どうせ自分はこげなん地獄に行かなんじゃろうかというようなことしか分からん。そげん悪いこともしとらんとにという位のことでしょう。けれどもこの御霊様は亡くなられるほんのちょっと前ではあったけれどもです、今言うように神様の御守護があってこそ何十年間生きられたんだということ、しかもそれが生きても死んでもなら魂の世界に入ってもこの神様のおかげを頂かなければ立ち行かんということが分かったということ。後ろから傘を差しかけて下さっておった、だから濡れていないのだということ。ただそれだけが分かったというだけでもいうなら松平伊豆守が丸橋忠弥を大目に見てそこを逃してやるような、ね、おかげを昨日の御霊は頂いておった。

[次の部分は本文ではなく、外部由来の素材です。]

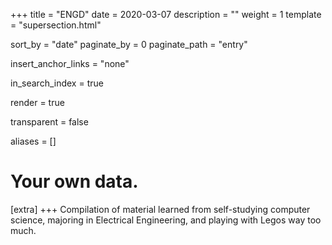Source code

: +++
title = "ENGD"
date = 2020-03-07
description = ""
weight = 1
template = "supersection.html"

sort_by = "date"
paginate_by = 0
paginate_path = "entry"

insert_anchor_links = "none"

in_search_index = true

render = true

transparent = false

aliases = []

# Your own data.
[extra]
+++
Compilation of material learned from self-studying computer science, majoring in Electrical Engineering, and playing with Legos way too much. 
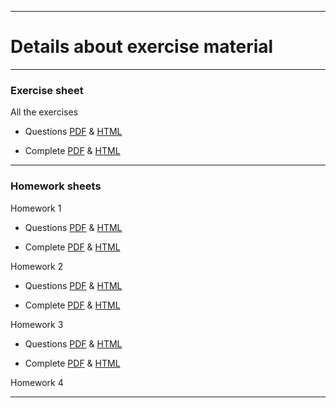 <!-- -------------------------------------------------------------------------------- -->

<!-- Copyright 2024 Georgios Karagiannis -->

<!-- georgios.karagiannis@durham.ac.uk -->
<!-- Associate Professor -->
<!-- Department of Mathematical Sciences, Durham University, Durham,  UK  -->

<!-- This file is part of Machine_Learning_and_Neural_Networks_III_Epiphany_2024 -->
<!-- which is the material of the course -->
<!-- MATH3431 Machine Learning and Neural Networks III -->
<!-- Epiphany term -->
<!-- taught by Georgios P. Katagiannis in the Department of Mathematical Sciences   -->
<!-- in the University of Durham  in Epiphany term in 2023 -->

<!-- Machine_Learning_and_Neural_Networks_III_Epiphany_2024 is free software: -->
<!-- you can redistribute it and/or modify it-->
<!-- under the terms of the GNU General Public License as published by -->
<!-- the Free Software Foundation version 3 of the License. -->

<!-- Machine_Learning_and_Neural_Networks_III_Epiphany_2024 is distributed ->
<!-- in the hope that it will be useful, -->
<!-- but WITHOUT ANY WARRANTY; without even the implied warranty of -->
<!-- MERCHANTABILITY or FITNESS FOR A PARTICULAR PURPOSE.  See the -->
<!-- GNU General Public License for more details. -->

<!-- You should have received a copy of the GNU General Public License -->
<!-- along with Machine_Learning_and_Neural_Networks_III_Epiphany_2024 -->
<!-- If not, see <http://www.gnu.org/licenses/>. -->

<!-- -------------------------------------------------------------------------------- -->

------------------------------------------------------------------------

# Details about exercise material 

------------------------------------------------------------------------

### Exercise sheet

All the exercises  

+ Questions [PDF](https://github.com/georgios-stats/Machine_Learning_and_Neural_Networks_III_Epiphany_2024/blob/main/Exercises/Exercise_sheet_questions.pdf) & [HTML](https://htmlpreview.github.io/?https://github.com/georgios-stats/Machine_Learning_and_Neural_Networks_III_Epiphany_2024/blob/main/Exercises/Exercise_sheet_questions_xhtml/Exercise_sheet_questions.xhtml)  

+ Complete [PDF](https://github.com/georgios-stats/Machine_Learning_and_Neural_Networks_III_Epiphany_2024/blob/main/Exercises/Exercise_sheet_complete.pdf) & [HTML](https://htmlpreview.github.io/?https://github.com/georgios-stats/Machine_Learning_and_Neural_Networks_III_Epiphany_2024/blob/main/Exercises/Exercise_sheet_complete_xhtml/Exercise_sheet_complete.xhtml)  


------------------------------------------------------------------------


### Homework sheets


Homework 1  

+ Questions [PDF](https://github.com/georgios-stats/Machine_Learning_and_Neural_Networks_III_Epiphany_2024/blob/main/Exercises/Homework_1_questions.pdf) & [HTML](https://htmlpreview.github.io/?https://github.com/georgios-stats/Machine_Learning_and_Neural_Networks_III_Epiphany_2024/blob/main/Exercises/Homework_1_questions_xhtml/Homework_1_questions_xhtml)  

+ Complete [PDF](https://github.com/georgios-stats/Machine_Learning_and_Neural_Networks_III_Epiphany_2024/blob/main/Exercises/Homework_1_complete.pdf) & [HTML](https://htmlpreview.github.io/?https://github.com/georgios-stats/Machine_Learning_and_Neural_Networks_III_Epiphany_2024/blob/main/Exercises/Homework_1_complete_xhtml/Homework_1_complete.xhtml)   



Homework 2  

+ Questions [PDF](https://github.com/georgios-stats/Machine_Learning_and_Neural_Networks_III_Epiphany_2024/blob/main/Exercises/Homework_2_questions.pdf) & [HTML](https://htmlpreview.github.io/?https://github.com/georgios-stats/Machine_Learning_and_Neural_Networks_III_Epiphany_2024/blob/main/Exercises/Homework_2_questions_xhtml/Homework_2_questions_xhtml)  

+ Complete [PDF](https://github.com/georgios-stats/Machine_Learning_and_Neural_Networks_III_Epiphany_2024/blob/main/Exercises/Homework_2_complete.pdf) & [HTML](https://htmlpreview.github.io/?https://github.com/georgios-stats/Machine_Learning_and_Neural_Networks_III_Epiphany_2024/blob/main/Exercises/Homework_2_complete_xhtml/Homework_2_complete.xhtml)  


Homework 3  

+ Questions [PDF](https://github.com/georgios-stats/Machine_Learning_and_Neural_Networks_III_Epiphany_2024/blob/main/Exercises/Homework_3_questions.pdf) & [HTML](https://htmlpreview.github.io/?https://github.com/georgios-stats/Machine_Learning_and_Neural_Networks_III_Epiphany_2024/blob/main/Exercises/Homework_3_questions_xhtml/Homework_3_questions_xhtml)  

+ Complete [PDF](https://github.com/georgios-stats/Machine_Learning_and_Neural_Networks_III_Epiphany_2024/blob/main/Exercises/Homework_3_complete.pdf) & [HTML](https://htmlpreview.github.io/?https://github.com/georgios-stats/Machine_Learning_and_Neural_Networks_III_Epiphany_2024/blob/main/Exercises/Homework_3_complete_xhtml/Homework_3_complete.xhtml)  


Homework 4  
<!--
+ Questions [HTML](https://blackboard.durham.ac.uk/ultra/courses/_44662_1/outline/assessment/test/_1381253_1?courseId=_44662_1&gradeitemView=details)  

+ Complete [HTML](https://htmlpreview.github.io/?https://github.com/georgios-stats/Machine_Learning_and_Neural_Networks_III_Epiphany_2024/blob/main/Exercises/Homework_4_complete.nb.html)  
-->

------------------------------------------------------------------------

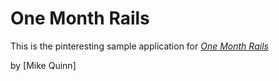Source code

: # One Month Rails

This is the pinteresting sample application for
[*One Month Rails*](http://onemonthrails.com)

by [Mike Quinn]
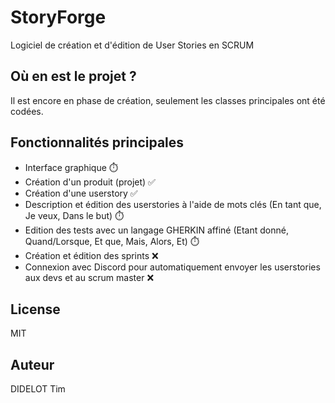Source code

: # StoryForge
Logiciel de création et d'édition de User Stories en SCRUM

## Où en est le projet ?
Il est encore en phase de création, seulement les classes principales ont été codées.

## Fonctionnalités principales
- Interface graphique ⏱️
- Création d'un produit (projet) ✅
- Création d'une userstory ✅
- Description et édition des userstories à l'aide de mots clés (En tant que, Je veux, Dans le but) ⏱️
- Edition des tests avec un langage GHERKIN affiné (Etant donné, Quand/Lorsque, Et que, Mais, Alors, Et) ⏱️
- Création et édition des sprints ❌
- Connexion avec Discord pour automatiquement envoyer les userstories aux devs et au scrum master ❌ 

## License
MIT

## Auteur
DIDELOT Tim
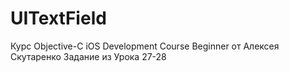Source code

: # UITextField
Курс Objective-C iOS Development Course Beginner от Алексея Скутаренко Задание из Урока 27-28
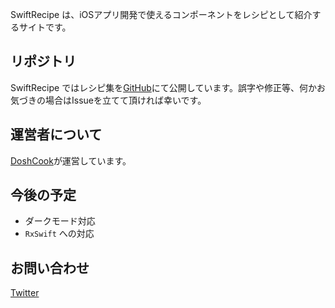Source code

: SwiftRecipe は、iOSアプリ開発で使えるコンポーネントをレシピとして紹介するサイトです。

## リポジトリ
SwiftRecipe ではレシピ集を[GitHub](https://github.com/DoshCook/SwiftRecipes)にて公開しています。誤字や修正等、何かお気づきの場合はIssueを立てて頂ければ幸いです。

## 運営者について
[DoshCook](https://doshcook.com)が運営しています。

## 今後の予定

- ダークモード対応
- `RxSwift` への対応

## お問い合わせ
[Twitter](https://twitter.com/doshcook)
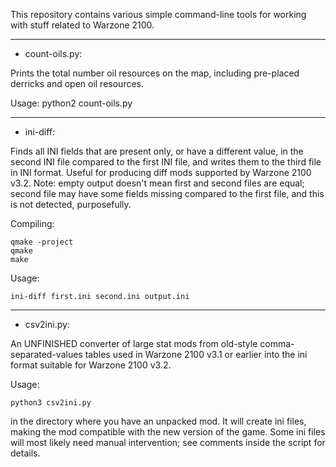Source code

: This repository contains various simple command-line tools for working with stuff related to Warzone 2100.

_________________________

* count-oils.py:

Prints the total number oil resources on the map, including pre-placed derricks and open oil resources.

Usage: 
    python2 count-oils.py 

_________________________

* ini-diff:

Finds all INI fields that are present only, or have a different value, in the second INI file compared to the first INI file, and writes them to the third file in INI format. Useful for producing diff mods supported by Warzone 2100 v3.2. Note: empty output doesn't mean first and second files are equal; second file may have some fields missing compared to the first file, and this is not detected, purposefully.

Compiling:

    qmake -project
    qmake
    make

Usage:

    ini-diff first.ini second.ini output.ini

_________________________

* csv2ini.py:

An UNFINISHED converter of large stat mods from old-style comma-separated-values tables used in Warzone 2100 v3.1 or earlier into the ini format suitable for Warzone 2100 v3.2. 

Usage: 

    python3 csv2ini.py

in the directory where you have an unpacked mod. It will create ini files, making the mod compatible with the new version of the game. Some ini files will most likely need manual intervention; see comments inside the script for details.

だから昨日の三十日のいうならば帰幽祭はいうならばもうこよない御霊として有り難い御霊のお祭りとまではいかんけれども、いうなら仏教的にいうなら供養になったということが言えるのです。信心しておかげを受ける、霊験を受けるということは当たり前のことであり、当然のことであって不思議なことではないんだと。信心してみかげのなき時はこれぞ不思議なれ、信心はしておるけれどもおかげが受けられんという時に皆さんが一つ一大不思議を感じなければいかんです。なぜ受けられんのか、なぜ自分がこんな難儀が続くのか、ね。しかも信心して神様にお願いしよるけれどもどうしてというところを分からせてもらうと、なるほどおかげの受けられんはずだということは自分自身にあったということが分かるです。
きちっとしたおかげを頂くためにはまず信心のどんな場合であっても節度をもて。ね、昨日の御理解でいうとです、それは実に平凡なことのようにあるけれども例えば毎日大祓信行をさせてもらう、これだけは行だから、これこそ大祓一巻、または五巻、十巻と自分の心の中に定めたとおりのことをです、毎日続けるということですから実に平凡のごたるけれども実をいうたら非凡だと。これを本当に行じぬかせていただく、その一言さえできてないんだもの、きちっとしたおかげを頂けるはずがないということが分かる。もう何十年信心しよるばってんいっちょんおかげが大きなおかげになってこない。ケシ粒のごたる信心しよる、竹筒にボウフラがわいたようなおかげしかいただかん、竹筒に水がたまったような信心、大海のような信心すりゃ鯨が住むようなおかげも頂かれると教えておられるのに、大海のような信心をせん、それで鯨のようなおかげを願うとったところでおかげを頂けるはずはないということを分からなきゃいかんです。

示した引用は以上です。